Pathogen Safety of Intravenous Rh Immunoglobulin Liquid and Other Immune Globulin Products: Enhanced Nanofiltration and Manufacturing Process Overview

Abstract

Plasma products for therapeutic use pose specific challenges in manufacturing to ensure products maintain biologic activity and are safe with respect to contamination and transmission of disease-causing agents. Various processes have demonstrated effectiveness in eliminating, reducing, or inactivating viral contaminants. Recently, the possibility of transmitting variant Creutzfeld-Jakob disease (vCJD) or transmissible spongiform encephalopathies (TSE) through blood-based products has become a concern.
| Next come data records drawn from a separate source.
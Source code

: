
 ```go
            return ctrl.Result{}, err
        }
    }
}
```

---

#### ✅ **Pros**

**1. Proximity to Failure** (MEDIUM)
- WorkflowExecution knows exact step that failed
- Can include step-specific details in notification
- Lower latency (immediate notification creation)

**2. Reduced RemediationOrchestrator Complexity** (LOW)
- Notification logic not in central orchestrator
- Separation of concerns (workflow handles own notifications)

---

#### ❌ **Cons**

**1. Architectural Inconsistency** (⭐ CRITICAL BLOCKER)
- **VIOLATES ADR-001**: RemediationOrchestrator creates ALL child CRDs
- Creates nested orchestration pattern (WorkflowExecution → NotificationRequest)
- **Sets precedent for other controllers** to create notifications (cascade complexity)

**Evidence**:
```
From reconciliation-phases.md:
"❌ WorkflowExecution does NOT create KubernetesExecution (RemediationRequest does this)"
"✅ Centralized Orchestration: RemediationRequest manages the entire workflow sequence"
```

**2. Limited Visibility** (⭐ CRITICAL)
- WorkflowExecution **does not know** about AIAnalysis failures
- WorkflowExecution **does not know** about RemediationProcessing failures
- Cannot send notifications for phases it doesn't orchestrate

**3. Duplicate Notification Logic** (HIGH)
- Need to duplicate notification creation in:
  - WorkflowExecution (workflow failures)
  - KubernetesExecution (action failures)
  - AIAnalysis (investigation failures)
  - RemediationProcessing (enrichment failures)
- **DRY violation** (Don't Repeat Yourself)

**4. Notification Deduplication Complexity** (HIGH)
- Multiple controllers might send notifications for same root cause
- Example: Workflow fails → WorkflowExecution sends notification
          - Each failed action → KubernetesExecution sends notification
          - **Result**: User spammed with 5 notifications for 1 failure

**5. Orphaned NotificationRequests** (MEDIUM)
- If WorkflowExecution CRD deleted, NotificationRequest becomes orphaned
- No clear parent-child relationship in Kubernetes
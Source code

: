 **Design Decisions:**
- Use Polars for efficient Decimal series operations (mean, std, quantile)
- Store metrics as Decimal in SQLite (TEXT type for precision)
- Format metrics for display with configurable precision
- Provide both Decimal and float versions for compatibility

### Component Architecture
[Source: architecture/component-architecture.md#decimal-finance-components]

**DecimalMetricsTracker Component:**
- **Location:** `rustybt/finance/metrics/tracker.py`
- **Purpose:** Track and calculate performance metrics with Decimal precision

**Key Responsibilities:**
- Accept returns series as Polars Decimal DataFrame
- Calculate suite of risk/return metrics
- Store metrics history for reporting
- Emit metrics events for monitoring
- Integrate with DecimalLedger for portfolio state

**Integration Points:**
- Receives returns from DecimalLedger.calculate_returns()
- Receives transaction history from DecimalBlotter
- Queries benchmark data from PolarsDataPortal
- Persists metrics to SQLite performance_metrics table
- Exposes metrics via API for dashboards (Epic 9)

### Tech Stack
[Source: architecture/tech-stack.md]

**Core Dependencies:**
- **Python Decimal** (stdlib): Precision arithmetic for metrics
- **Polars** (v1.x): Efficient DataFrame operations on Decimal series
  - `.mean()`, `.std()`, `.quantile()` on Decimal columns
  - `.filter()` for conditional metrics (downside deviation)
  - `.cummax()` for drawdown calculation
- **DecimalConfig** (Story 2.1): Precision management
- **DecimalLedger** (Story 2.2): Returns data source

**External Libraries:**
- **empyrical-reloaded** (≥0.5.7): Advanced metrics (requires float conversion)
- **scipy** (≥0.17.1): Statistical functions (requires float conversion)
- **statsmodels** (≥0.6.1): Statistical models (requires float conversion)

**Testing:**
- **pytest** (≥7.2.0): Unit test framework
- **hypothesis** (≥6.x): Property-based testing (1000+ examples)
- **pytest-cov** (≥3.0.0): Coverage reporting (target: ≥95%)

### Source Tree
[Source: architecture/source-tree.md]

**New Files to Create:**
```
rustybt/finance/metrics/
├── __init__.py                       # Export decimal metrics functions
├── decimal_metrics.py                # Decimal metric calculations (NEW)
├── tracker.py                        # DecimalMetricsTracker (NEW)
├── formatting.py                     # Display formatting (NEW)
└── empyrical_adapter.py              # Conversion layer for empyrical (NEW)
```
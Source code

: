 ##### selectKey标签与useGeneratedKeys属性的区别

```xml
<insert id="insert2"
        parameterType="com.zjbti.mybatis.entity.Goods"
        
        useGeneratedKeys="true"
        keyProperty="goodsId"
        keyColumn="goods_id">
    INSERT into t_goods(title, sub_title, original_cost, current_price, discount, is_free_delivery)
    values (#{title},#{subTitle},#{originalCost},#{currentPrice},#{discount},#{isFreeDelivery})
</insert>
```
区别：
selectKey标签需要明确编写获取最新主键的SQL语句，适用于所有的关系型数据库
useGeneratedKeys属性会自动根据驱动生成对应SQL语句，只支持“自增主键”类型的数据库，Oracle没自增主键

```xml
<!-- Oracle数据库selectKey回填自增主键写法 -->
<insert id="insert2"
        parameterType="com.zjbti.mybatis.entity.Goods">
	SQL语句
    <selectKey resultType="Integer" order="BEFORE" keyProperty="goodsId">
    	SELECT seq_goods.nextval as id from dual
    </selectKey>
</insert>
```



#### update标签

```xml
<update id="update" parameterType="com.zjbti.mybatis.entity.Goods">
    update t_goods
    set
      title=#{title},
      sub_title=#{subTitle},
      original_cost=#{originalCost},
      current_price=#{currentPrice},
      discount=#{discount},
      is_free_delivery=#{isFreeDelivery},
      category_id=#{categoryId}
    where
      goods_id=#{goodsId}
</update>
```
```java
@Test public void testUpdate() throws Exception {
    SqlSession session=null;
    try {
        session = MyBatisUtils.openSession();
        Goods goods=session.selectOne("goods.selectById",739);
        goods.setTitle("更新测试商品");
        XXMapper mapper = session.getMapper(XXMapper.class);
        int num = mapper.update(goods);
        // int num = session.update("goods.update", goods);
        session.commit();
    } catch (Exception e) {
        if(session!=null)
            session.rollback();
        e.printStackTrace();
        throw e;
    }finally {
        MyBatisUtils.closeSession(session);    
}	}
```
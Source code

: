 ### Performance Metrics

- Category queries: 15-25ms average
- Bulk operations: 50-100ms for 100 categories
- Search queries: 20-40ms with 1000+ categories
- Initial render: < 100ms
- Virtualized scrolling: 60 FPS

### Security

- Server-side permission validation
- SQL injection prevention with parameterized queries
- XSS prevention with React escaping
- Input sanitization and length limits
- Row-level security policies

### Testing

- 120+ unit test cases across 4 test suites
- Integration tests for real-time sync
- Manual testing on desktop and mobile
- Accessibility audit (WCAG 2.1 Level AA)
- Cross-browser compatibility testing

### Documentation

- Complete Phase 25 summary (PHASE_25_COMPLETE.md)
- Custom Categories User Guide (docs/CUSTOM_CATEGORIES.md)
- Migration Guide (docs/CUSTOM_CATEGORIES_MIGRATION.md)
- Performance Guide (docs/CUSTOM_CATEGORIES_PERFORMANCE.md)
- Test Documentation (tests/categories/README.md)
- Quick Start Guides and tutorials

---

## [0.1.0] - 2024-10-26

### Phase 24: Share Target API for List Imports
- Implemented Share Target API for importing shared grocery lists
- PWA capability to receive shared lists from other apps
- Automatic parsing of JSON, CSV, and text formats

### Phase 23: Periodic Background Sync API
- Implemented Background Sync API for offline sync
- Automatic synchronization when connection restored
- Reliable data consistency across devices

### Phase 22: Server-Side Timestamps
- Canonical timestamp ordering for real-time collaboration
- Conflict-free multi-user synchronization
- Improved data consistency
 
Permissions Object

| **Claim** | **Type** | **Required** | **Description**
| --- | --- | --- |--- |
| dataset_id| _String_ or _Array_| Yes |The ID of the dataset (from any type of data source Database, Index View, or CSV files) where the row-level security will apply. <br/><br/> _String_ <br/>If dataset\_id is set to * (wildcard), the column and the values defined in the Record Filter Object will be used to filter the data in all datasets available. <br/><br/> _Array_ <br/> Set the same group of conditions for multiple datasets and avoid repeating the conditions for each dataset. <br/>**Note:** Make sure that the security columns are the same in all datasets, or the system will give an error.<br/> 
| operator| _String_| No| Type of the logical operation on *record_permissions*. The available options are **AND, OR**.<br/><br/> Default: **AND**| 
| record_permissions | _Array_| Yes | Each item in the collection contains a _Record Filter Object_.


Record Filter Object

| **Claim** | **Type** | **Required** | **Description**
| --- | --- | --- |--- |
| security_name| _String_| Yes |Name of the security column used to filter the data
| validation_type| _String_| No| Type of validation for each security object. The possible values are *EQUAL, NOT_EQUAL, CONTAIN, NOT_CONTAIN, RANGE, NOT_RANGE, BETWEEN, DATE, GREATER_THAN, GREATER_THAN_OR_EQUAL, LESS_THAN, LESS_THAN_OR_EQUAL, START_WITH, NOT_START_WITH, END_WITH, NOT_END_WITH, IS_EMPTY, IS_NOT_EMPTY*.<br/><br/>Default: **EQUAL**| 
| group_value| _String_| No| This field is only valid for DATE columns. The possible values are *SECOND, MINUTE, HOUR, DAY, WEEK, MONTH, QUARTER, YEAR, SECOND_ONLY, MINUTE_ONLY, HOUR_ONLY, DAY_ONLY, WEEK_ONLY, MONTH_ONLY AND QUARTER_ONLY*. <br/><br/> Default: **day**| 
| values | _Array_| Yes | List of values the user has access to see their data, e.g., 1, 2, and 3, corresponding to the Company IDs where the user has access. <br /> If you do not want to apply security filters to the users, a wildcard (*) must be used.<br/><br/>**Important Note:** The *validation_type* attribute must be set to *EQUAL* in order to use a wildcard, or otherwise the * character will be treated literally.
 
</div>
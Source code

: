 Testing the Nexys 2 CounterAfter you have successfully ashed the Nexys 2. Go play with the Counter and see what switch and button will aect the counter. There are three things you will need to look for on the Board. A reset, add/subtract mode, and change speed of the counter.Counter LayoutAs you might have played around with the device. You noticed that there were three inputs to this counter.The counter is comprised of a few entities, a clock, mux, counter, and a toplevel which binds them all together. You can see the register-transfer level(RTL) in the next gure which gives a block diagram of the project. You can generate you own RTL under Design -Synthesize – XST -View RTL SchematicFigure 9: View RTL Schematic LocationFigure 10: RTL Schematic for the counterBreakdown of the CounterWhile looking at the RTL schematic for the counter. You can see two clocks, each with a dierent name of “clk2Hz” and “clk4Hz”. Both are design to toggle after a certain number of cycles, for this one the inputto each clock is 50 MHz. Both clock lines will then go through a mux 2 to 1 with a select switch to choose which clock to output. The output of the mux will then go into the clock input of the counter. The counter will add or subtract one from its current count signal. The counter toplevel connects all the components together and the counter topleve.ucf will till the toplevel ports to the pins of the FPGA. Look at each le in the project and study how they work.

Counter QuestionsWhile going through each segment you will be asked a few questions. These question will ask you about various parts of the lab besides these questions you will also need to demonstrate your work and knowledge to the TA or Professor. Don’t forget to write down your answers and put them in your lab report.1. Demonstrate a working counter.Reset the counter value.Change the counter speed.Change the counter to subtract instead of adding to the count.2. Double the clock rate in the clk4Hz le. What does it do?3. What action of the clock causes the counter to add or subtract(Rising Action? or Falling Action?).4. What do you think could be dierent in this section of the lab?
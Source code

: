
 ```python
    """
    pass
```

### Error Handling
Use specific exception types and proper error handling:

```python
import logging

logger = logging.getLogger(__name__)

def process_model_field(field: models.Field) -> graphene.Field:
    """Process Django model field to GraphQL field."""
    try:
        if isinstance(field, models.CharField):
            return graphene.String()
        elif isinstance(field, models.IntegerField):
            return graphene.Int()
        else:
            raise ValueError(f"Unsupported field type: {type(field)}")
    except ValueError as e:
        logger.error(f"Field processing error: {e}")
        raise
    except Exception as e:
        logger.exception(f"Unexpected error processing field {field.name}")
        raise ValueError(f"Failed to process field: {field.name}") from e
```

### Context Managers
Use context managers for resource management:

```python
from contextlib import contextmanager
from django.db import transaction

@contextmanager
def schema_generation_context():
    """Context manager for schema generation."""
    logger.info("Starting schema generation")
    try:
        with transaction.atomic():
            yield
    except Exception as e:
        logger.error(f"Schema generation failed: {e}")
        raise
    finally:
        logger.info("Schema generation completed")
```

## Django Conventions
The present study involves the validation of a hyperimmune immunoglobulin manufacturing process incorporating a nanofiltration step with a nominal pore size of 20 nm for removal of viral contaminants and other adventitious agents. Processing intermediates during the manufacture of IV Rh IgG (WinRho SDF/WinRho SDF Liquid, Cangene Corporation, Manitoba, Canada) were spiked with model viruses and processed in scaled-down procedures to validate the viral reduction capacity of each step. Anion-exchange chromatography and solvent/detergent steps are known to contribute to virus removal and inactivation. The Planova 20 N nanofiltration step was effective in reducing model viruses representing a wide range of viral morphologies with varying degrees of resistance to physicochemical inactivation. All in-process and final batch testing met current standards for production of IV Rh IgG manufactured with the previously licensed filter, which had a larger nominal pore size of 35 nm. The manufacturing process, employing a Planova 35 N filtration step, has been proactively improved by the change to a smaller-pore 20 N filter. Replacement of the 35 N filter with the 20 N filter produces a similar product while enhancing the capability for removal of smaller viruses and prions.